LISTED ENTRIES Block Start
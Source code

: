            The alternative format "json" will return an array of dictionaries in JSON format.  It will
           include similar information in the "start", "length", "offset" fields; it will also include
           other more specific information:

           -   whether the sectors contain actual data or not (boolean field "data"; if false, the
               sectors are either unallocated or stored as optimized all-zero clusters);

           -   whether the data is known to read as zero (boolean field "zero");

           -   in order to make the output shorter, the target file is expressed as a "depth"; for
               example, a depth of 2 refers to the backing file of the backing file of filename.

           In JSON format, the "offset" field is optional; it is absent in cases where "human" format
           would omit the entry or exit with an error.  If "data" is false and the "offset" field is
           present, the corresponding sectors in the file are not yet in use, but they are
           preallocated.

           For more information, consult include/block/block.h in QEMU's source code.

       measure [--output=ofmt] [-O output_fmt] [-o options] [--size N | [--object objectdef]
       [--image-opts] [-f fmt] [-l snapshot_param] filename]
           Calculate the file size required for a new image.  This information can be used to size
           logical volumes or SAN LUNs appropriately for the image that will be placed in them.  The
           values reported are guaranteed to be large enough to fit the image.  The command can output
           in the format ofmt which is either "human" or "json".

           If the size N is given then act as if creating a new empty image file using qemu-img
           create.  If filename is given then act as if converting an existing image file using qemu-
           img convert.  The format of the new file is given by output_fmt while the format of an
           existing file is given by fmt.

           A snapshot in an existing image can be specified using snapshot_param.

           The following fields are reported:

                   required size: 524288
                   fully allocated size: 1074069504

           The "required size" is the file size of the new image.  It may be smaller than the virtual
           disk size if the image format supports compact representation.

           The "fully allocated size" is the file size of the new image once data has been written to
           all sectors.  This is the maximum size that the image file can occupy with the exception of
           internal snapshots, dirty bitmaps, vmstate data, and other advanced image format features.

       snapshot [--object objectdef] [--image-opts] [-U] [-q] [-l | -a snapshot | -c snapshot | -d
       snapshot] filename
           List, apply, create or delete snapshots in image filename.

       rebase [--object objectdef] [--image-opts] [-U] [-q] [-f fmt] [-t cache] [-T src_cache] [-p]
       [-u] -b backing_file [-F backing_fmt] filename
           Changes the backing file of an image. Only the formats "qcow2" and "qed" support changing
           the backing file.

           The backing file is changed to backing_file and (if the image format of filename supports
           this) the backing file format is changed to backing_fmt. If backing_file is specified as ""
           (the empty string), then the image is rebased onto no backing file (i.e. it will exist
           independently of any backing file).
LISTED ENTRIES Block End
## TO DO
Would you reproduce the full listing without changing a single word?

## EXPECTED OUTPUT
Source code

:            The alternative format "json" will return an array of dictionaries in JSON format.  It will
           include similar information in the "start", "length", "offset" fields; it will also include
           other more specific information:

           -   whether the sectors contain actual data or not (boolean field "data"; if false, the
               sectors are either unallocated or stored as optimized all-zero clusters);

           -   whether the data is known to read as zero (boolean field "zero");

           -   in order to make the output shorter, the target file is expressed as a "depth"; for
               example, a depth of 2 refers to the backing file of the backing file of filename.

           In JSON format, the "offset" field is optional; it is absent in cases where "human" format
           would omit the entry or exit with an error.  If "data" is false and the "offset" field is
           present, the corresponding sectors in the file are not yet in use, but they are
           preallocated.

           For more information, consult include/block/block.h in QEMU's source code.

       measure [--output=ofmt] [-O output_fmt] [-o options] [--size N | [--object objectdef]
       [--image-opts] [-f fmt] [-l snapshot_param] filename]
           Calculate the file size required for a new image.  This information can be used to size
           logical volumes or SAN LUNs appropriately for the image that will be placed in them.  The
           values reported are guaranteed to be large enough to fit the image.  The command can output
           in the format ofmt which is either "human" or "json".

           If the size N is given then act as if creating a new empty image file using qemu-img
           create.  If filename is given then act as if converting an existing image file using qemu-
           img convert.  The format of the new file is given by output_fmt while the format of an
           existing file is given by fmt.

           A snapshot in an existing image can be specified using snapshot_param.

           The following fields are reported:

                   required size: 524288
                   fully allocated size: 1074069504

           The "required size" is the file size of the new image.  It may be smaller than the virtual
           disk size if the image format supports compact representation.

           The "fully allocated size" is the file size of the new image once data has been written to
           all sectors.  This is the maximum size that the image file can occupy with the exception of
           internal snapshots, dirty bitmaps, vmstate data, and other advanced image format features.

       snapshot [--object objectdef] [--image-opts] [-U] [-q] [-l | -a snapshot | -c snapshot | -d
       snapshot] filename
           List, apply, create or delete snapshots in image filename.

       rebase [--object objectdef] [--image-opts] [-U] [-q] [-f fmt] [-t cache] [-T src_cache] [-p]
       [-u] -b backing_file [-F backing_fmt] filename
           Changes the backing file of an image. Only the formats "qcow2" and "qed" support changing
           the backing file.

           The backing file is changed to backing_file and (if the image format of filename supports
           this) the backing file format is changed to backing_fmt. If backing_file is specified as ""
           (the empty string), then the image is rebased onto no backing file (i.e. it will exist
           independently of any backing file).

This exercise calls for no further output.